El punto de escribir tanta mierda es esta bulimia verbal vanidosa e incoherente de una toda yo perdida de la mente, apenas habitando un cuerpo.

paso por estos días de mi ahora y ese transito solo es un espectáculo gratis.

me resulto tan vulgar a veces.... y cuando no, es porque tengo el vestido mas lindo del lugar o esta sonando la cancion perfecta.
ambos detalles forman parte del cocktel, de la efectiva hipnosis posmo y re pelotuda de las fiestas.

por lo general, la gente se cree capaz de hacer un juicio rápido sobre mi y no se reprime tampoco el terminar los comentarios que le inspiro, con una sonrisita de desden.
a nadie sorprendo cuando hago buenos globos con mi chicle sugar-free, no resulta llamativo advertir que me tatué un corazón con un ex novio, ni deja de ser previsible eso de encarnar en el mas atractivo imán de camareros: la chica de la copa siempre llena, ahogandose en clichès.

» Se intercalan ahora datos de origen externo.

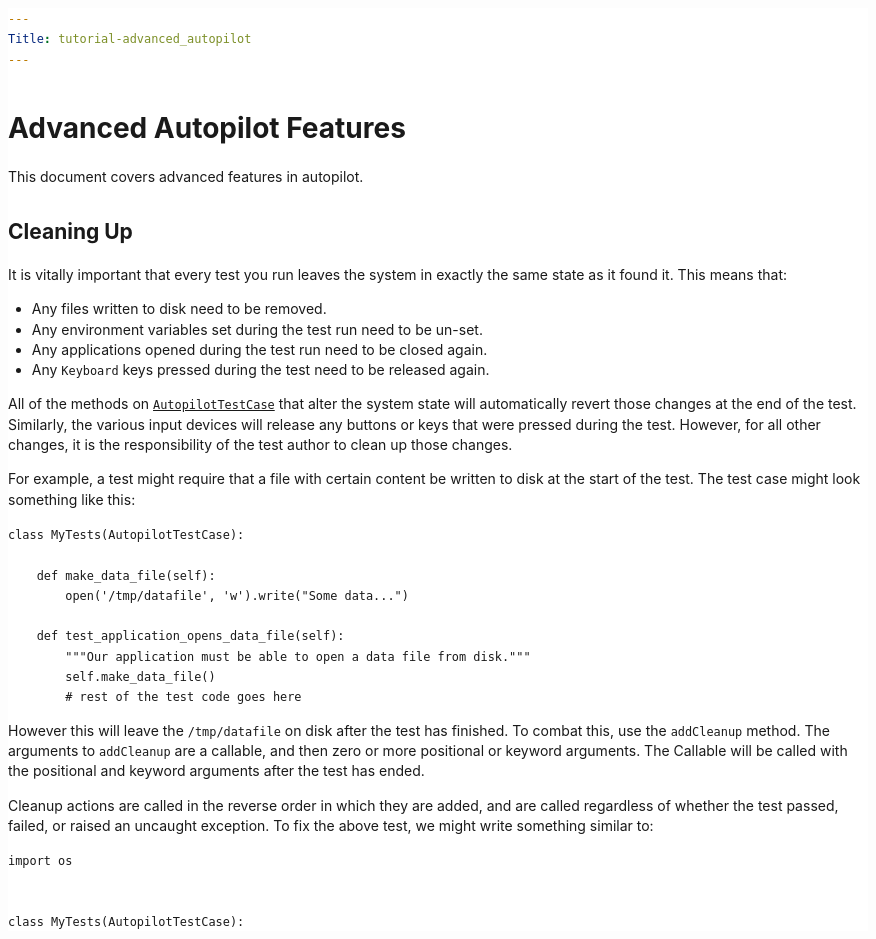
 ```yaml
---
Title: tutorial-advanced_autopilot
---
```

        
Advanced Autopilot Features
===========================

This document covers advanced features in autopilot.

<span id="id1"></span>
Cleaning Up<a href="#cleaning-up" class="headerlink" title="Permalink to this headline"></a>
------------------------------------------------------------------------------------------------------

It is vitally important that every test you run leaves the system in exactly the same state as it found it. This means that:

-   Any files written to disk need to be removed.
-   Any environment variables set during the test run need to be un-set.
-   Any applications opened during the test run need to be closed again.
-   Any `Keyboard` keys pressed during the test need to be released again.

All of the methods on <a href="autopilot.testcase.AutopilotTestCase.md#autopilot.testcase.AutopilotTestCase" class="reference internal" title="autopilot.testcase.AutopilotTestCase"><code class="xref py py-class docutils literal">AutopilotTestCase</code></a> that alter the system state will automatically revert those changes at the end of the test. Similarly, the various input devices will release any buttons or keys that were pressed during the test. However, for all other changes, it is the responsibility of the test author to clean up those changes.

For example, a test might require that a file with certain content be written to disk at the start of the test. The test case might look something like this:

    class MyTests(AutopilotTestCase):

        def make_data_file(self):
            open('/tmp/datafile', 'w').write("Some data...")

        def test_application_opens_data_file(self):
            """Our application must be able to open a data file from disk."""
            self.make_data_file()
            # rest of the test code goes here

However this will leave the `/tmp/datafile` on disk after the test has finished. To combat this, use the `addCleanup` method. The arguments to `addCleanup` are a callable, and then zero or more positional or keyword arguments. The Callable will be called with the positional and keyword arguments after the test has ended.

Cleanup actions are called in the reverse order in which they are added, and are called regardless of whether the test passed, failed, or raised an uncaught exception. To fix the above test, we might write something similar to:

    import os


    class MyTests(AutopilotTestCase):
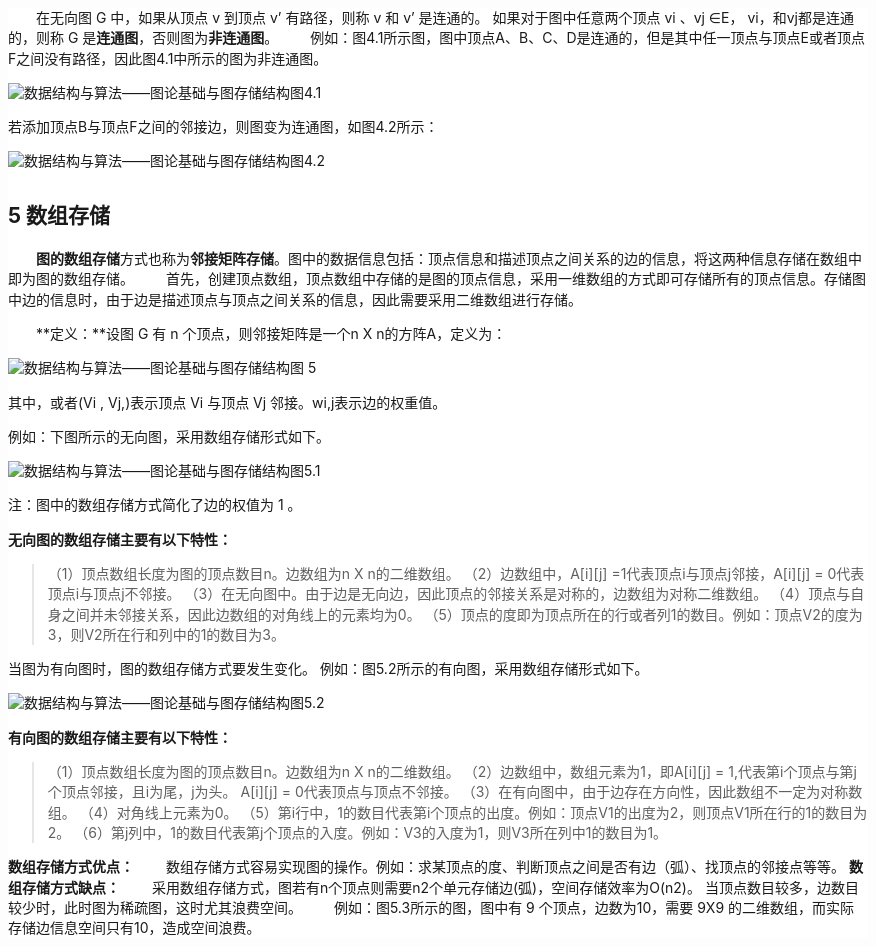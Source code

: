   在无向图 G 中，如果从顶点 v 到顶点 v’ 有路径，则称 v 和 v’ 是连通的。 如果对于图中任意两个顶点 vi 、vj ∈E， vi，和vj都是连通的，则称 G 是**连通图**，否则图为**非连通图**。
  例如：图4.1所示图，图中顶点A、B、C、D是连通的，但是其中任一顶点与顶点E或者顶点F之间没有路径，因此图4.1中所示的图为非连通图。

![数据结构与算法——图论基础与图存储结构](http://www.cxyxiaowu.com/wp-content/uploads/2019/10/1571057868-5665bf5916196e0.png)图4.1

若添加顶点B与顶点F之间的邻接边，则图变为连通图，如图4.2所示：

![数据结构与算法——图论基础与图存储结构](http://www.cxyxiaowu.com/wp-content/uploads/2019/10/1571057869-0b7488855643003.png)图4.2

## 5 数组存储

  **图的数组存储**方式也称为**邻接矩阵存储**。图中的数据信息包括：顶点信息和描述顶点之间关系的边的信息，将这两种信息存储在数组中即为图的数组存储。
  首先，创建顶点数组，顶点数组中存储的是图的顶点信息，采用一维数组的方式即可存储所有的顶点信息。存储图中边的信息时，由于边是描述顶点与顶点之间关系的信息，因此需要采用二维数组进行存储。

  **定义：**设图 G 有 n 个顶点，则邻接矩阵是一个n X n的方阵A，定义为：

![数据结构与算法——图论基础与图存储结构](http://www.cxyxiaowu.com/wp-content/uploads/2019/10/1571057869-56fb2d42373385c.jpeg)图 5


其中，或者(Vi , Vj,)表示顶点 Vi 与顶点 Vj 邻接。wi,j表示边的权重值。



例如：下图所示的无向图，采用数组存储形式如下。

![数据结构与算法——图论基础与图存储结构](http://www.cxyxiaowu.com/wp-content/uploads/2019/10/1571057869-32a34c9be671f20.png)图5.1

注：图中的数组存储方式简化了边的权值为 1 。

**无向图的数组存储主要有以下特性：**

> （1）顶点数组长度为图的顶点数目n。边数组为n X n的二维数组。
> （2）边数组中，A[i][j] =1代表顶点i与顶点j邻接，A[i][j] = 0代表顶点i与顶点j不邻接。
> （3）在无向图中。由于边是无向边，因此顶点的邻接关系是对称的，边数组为对称二维数组。
> （4）顶点与自身之间并未邻接关系，因此边数组的对角线上的元素均为0。
> （5）顶点的度即为顶点所在的行或者列1的数目。例如：顶点V2的度为3，则V2所在行和列中的1的数目为3。

当图为有向图时，图的数组存储方式要发生变化。
例如：图5.2所示的有向图，采用数组存储形式如下。

![数据结构与算法——图论基础与图存储结构](http://www.cxyxiaowu.com/wp-content/uploads/2019/10/1571057870-f4a9360655f6a7d.jpg)图5.2

**有向图的数组存储主要有以下特性：**

> （1）顶点数组长度为图的顶点数目n。边数组为n X n的二维数组。
> （2）边数组中，数组元素为1，即A[i][j] = 1,代表第i个顶点与第j个顶点邻接，且i为尾，j为头。 A[i][j] = 0代表顶点与顶点不邻接。
> （3）在有向图中，由于边存在方向性，因此数组不一定为对称数组。
> （4）对角线上元素为0。
> （5）第i行中，1的数目代表第i个顶点的出度。例如：顶点V1的出度为2，则顶点V1所在行的1的数目为2。
> （6）第j列中，1的数目代表第j个顶点的入度。例如：V3的入度为1，则V3所在列中1的数目为1。

**数组存储方式优点：**
  数组存储方式容易实现图的操作。例如：求某顶点的度、判断顶点之间是否有边（弧）、找顶点的邻接点等等。
**数组存储方式缺点：**
  采用数组存储方式，图若有n个顶点则需要n2个单元存储边(弧)，空间存储效率为O(n2)。 当顶点数目较多，边数目较少时，此时图为稀疏图，这时尤其浪费空间。
  例如：图5.3所示的图，图中有 9 个顶点，边数为10，需要 9X9 的二维数组，而实际存储边信息空间只有10，造成空间浪费。
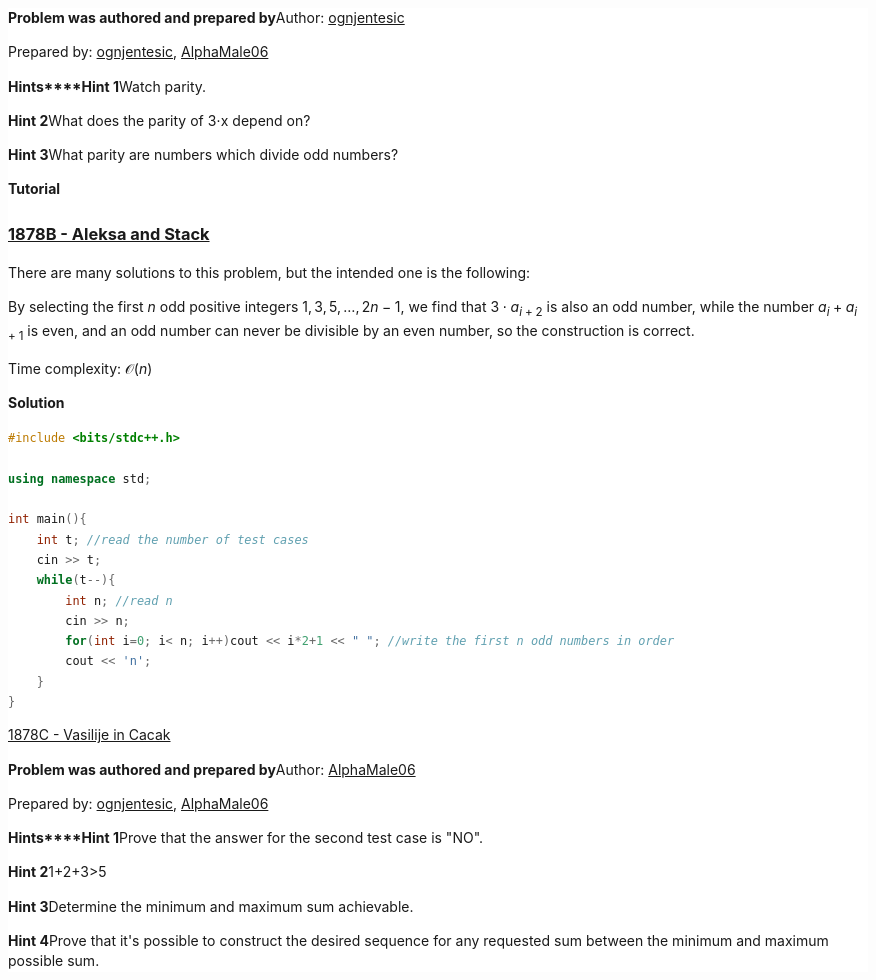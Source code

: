  **Problem was authored and prepared by**Author: [ognjentesic](https://codeforces.com/profile/ognjentesic "Pupil ognjentesic")

Prepared by: [ognjentesic](https://codeforces.com/profile/ognjentesic "Pupil ognjentesic"), [AlphaMale06](https://codeforces.com/profile/AlphaMale06 "Expert AlphaMale06")

 **Hints****Hint 1**Watch parity.

 **Hint 2**What does the parity of 3⋅x depend on?

 **Hint 3**What parity are numbers which divide odd numbers?

 **Tutorial**
### [1878B - Aleksa and Stack](../problems/B._Aleksa_and_Stack.md "Codeforces Round 900 (Div. 3)")

There are many solutions to this problem, but the intended one is the following:

By selecting the first $n$ odd positive integers $1, 3, 5, \dots, 2n - 1$, we find that $3\cdot a_{i + 2}$ is also an odd number, while the number $a_i + a_{i + 1}$ is even, and an odd number can never be divisible by an even number, so the construction is correct.

Time complexity: $\mathcal{O}(n)$

 **Solution**
```cpp
#include <bits/stdc++.h>

using namespace std;

int main(){
	int t; //read the number of test cases
	cin >> t;
	while(t--){
		int n; //read n
		cin >> n;
		for(int i=0; i< n; i++)cout << i*2+1 << " "; //write the first n odd numbers in order
		cout << 'n';
	}
}
```
[1878C - Vasilije in Cacak](../problems/C._Vasilije_in_Cacak.md "Codeforces Round 900 (Div. 3)")

 **Problem was authored and prepared by**Author: [AlphaMale06](https://codeforces.com/profile/AlphaMale06 "Expert AlphaMale06")

Prepared by: [ognjentesic](https://codeforces.com/profile/ognjentesic "Pupil ognjentesic"), [AlphaMale06](https://codeforces.com/profile/AlphaMale06 "Expert AlphaMale06")

 **Hints****Hint 1**Prove that the answer for the second test case is "NO".

 **Hint 2**1+2+3>5

 **Hint 3**Determine the minimum and maximum sum achievable.

 **Hint 4**Prove that it's possible to construct the desired sequence for any requested sum between the minimum and maximum possible sum.
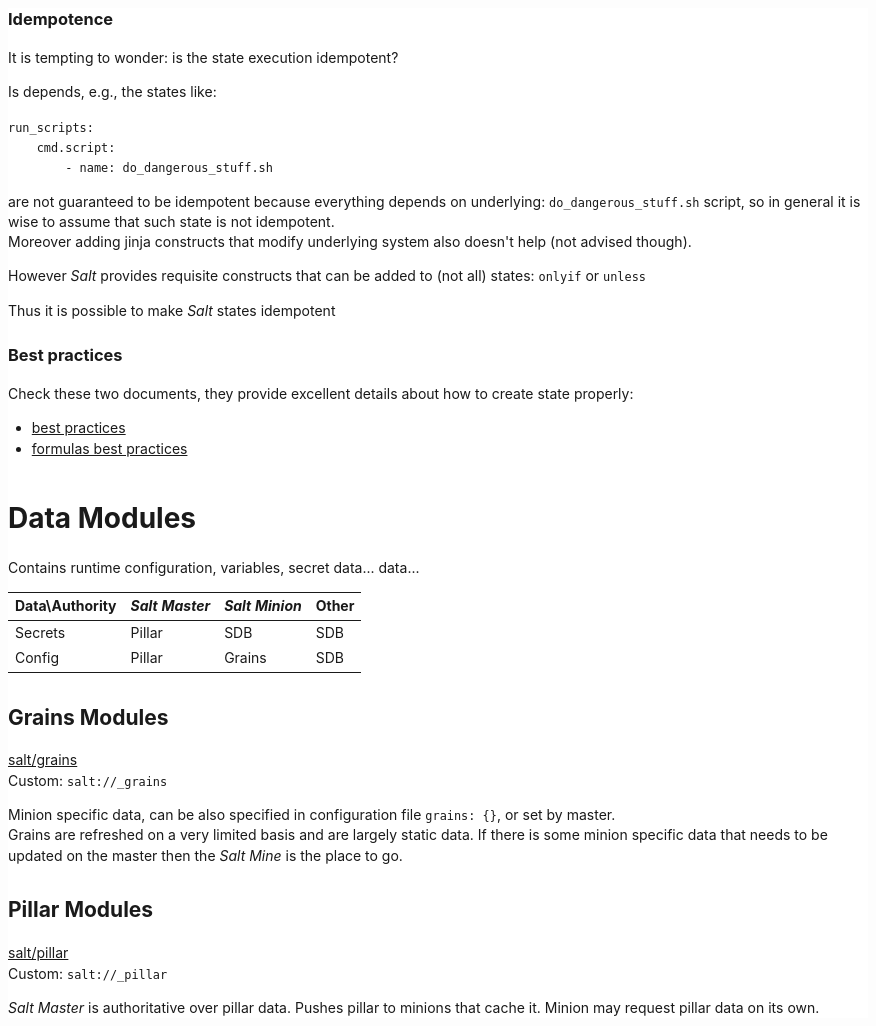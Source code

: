 ### Idempotence
It is tempting to wonder: is the state execution idempotent?

Is depends, e.g., the states like:
```
run_scripts:
    cmd.script:
        - name: do_dangerous_stuff.sh
```
are not guaranteed to be idempotent because everything depends on underlying: `do_dangerous_stuff.sh` script, so in general it is wise
to assume that such state is not idempotent.  
Moreover adding jinja constructs that modify underlying system also doesn't help (not advised though).

However _Salt_ provides requisite constructs that can be added to (not all) states: `onlyif` or `unless`

Thus it is possible to make _Salt_ states idempotent 

### Best practices
Check these two documents, they provide excellent details about how to create state properly:
 - [best practices](https://docs.saltstack.com/en/latest/topics/best_practices.html)
 - [formulas best practices](https://docs.saltstack.com/en/latest/topics/development/conventions/formulas.html)

# Data Modules
Contains runtime configuration, variables, secret data... data...

| Data\Authority | _Salt Master_ | _Salt Minion_ | Other |
|----------------|--------------|----------------|-------|
| Secrets | Pillar | SDB | SDB |
| Config | Pillar | Grains | SDB |

## Grains Modules
[salt/grains](https://github.com/saltstack/salt/tree/develop/salt/grains)  
Custom: `salt://_grains`  

Minion specific data, can be also specified in configuration file `grains: {}`, or set by master.  
Grains are refreshed on a very limited basis and are largely static data. If there is some minion specific data that
needs to be updated on the master then the _Salt Mine_ is the place to go.

## Pillar Modules
[salt/pillar](https://github.com/saltstack/salt/tree/develop/salt/pillar)  
Custom: `salt://_pillar`  

_Salt Master_ is authoritative over pillar data. Pushes pillar to minions that cache it. Minion may request pillar data
on its own. 
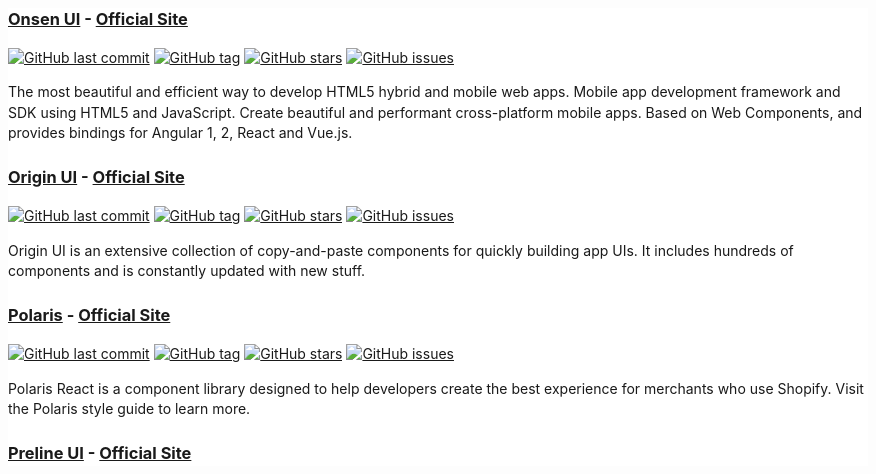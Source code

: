
### [Onsen UI](https://github.com/OnsenUI/OnsenUI) - [Official Site](https://onsen.io/)

[![GitHub last commit](https://img.shields.io/github/last-commit/OnsenUI/OnsenUI.svg?style=flat-square&maxAge=5184000)]()
[![GitHub tag](https://img.shields.io/github/tag/OnsenUI/OnsenUI.svg?style=flat-square&maxAge=5184000)]()
[![GitHub stars](https://img.shields.io/github/stars/OnsenUI/OnsenUI.svg?style=flat-square&maxAge=5184000)]()
[![GitHub issues](https://img.shields.io/github/issues/OnsenUI/OnsenUI.svg?style=flat-square&maxAge=5184000)]()

The most beautiful and efficient way to develop HTML5 hybrid and mobile web apps. Mobile app development framework and 
SDK using HTML5 and JavaScript. Create beautiful and performant cross-platform mobile apps. Based on Web Components, 
and provides bindings for Angular 1, 2, React and Vue.js.


### [Origin UI](https://github.com/origin-space/originui) - [Official Site](https://originui.com/)

[![GitHub last commit](https://img.shields.io/github/last-commit/origin-space/originui.svg?style=flat-square&maxAge=5184000)]()
[![GitHub tag](https://img.shields.io/github/tag/origin-space/originui.svg?style=flat-square&maxAge=5184000)]()
[![GitHub stars](https://img.shields.io/github/stars/origin-space/originui.svg?style=flat-square&maxAge=5184000)]()
[![GitHub issues](https://img.shields.io/github/issues/origin-space/originui.svg?style=flat-square&maxAge=5184000)]()

Origin UI is an extensive collection of copy-and-paste components for quickly building app UIs. It includes hundreds of 
components and is constantly updated with new stuff.


### [Polaris](https://github.com/Shopify/polaris-react) - [Official Site](https://polaris.shopify.com/)

[![GitHub last commit](https://img.shields.io/github/last-commit/Shopify/polaris-react.svg?style=flat-square&maxAge=5184000)]()
[![GitHub tag](https://img.shields.io/github/tag/Shopify/polaris-react.svg?style=flat-square&maxAge=5184000)]()
[![GitHub stars](https://img.shields.io/github/stars/Shopify/polaris-react.svg?style=flat-square&maxAge=5184000)]()
[![GitHub issues](https://img.shields.io/github/issues/Shopify/polaris-react.svg?style=flat-square&maxAge=5184000)]()

Polaris React is a component library designed to help developers create the best experience for merchants who use
Shopify. Visit the Polaris style guide to learn more.


### [Preline UI](https://github.com/htmlstreamofficial/preline) - [Official Site](https://preline.co/)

yo eligo enderezarme sobre mis tacones rosas y desde ahi arriba le pestañeo a la infamia prejuiciosa que me espolvorea entera con extracto de estúpida.

despues de todo, no estoy lo suficientemente incomoda.
es intermitente cuando brillo y de golpe, a veces, también me divierto queriendo aprender a volar entre tante gente de pie.

pero las fiestas se suceden... creo que divertidas en un principio, en el medio descubro que no ni-ahi y el final me encuentra sola, no demasiado borracha y enojada con las vigesimosegundas oportunidades inutiles que le doy a lo que ya se, no alimenta mi fantasia sino mis vanidades.

el resto de las noches puedo hacer dibujos, teclear incongruencias, pintarme las uñas, leer poemas que acrecienten la noción de mi escaso talento literario o desear al natu, que un chico que vive a tres cuadras y toca el piano, me llene el cuerpo de besos y la cabeza de pavadas.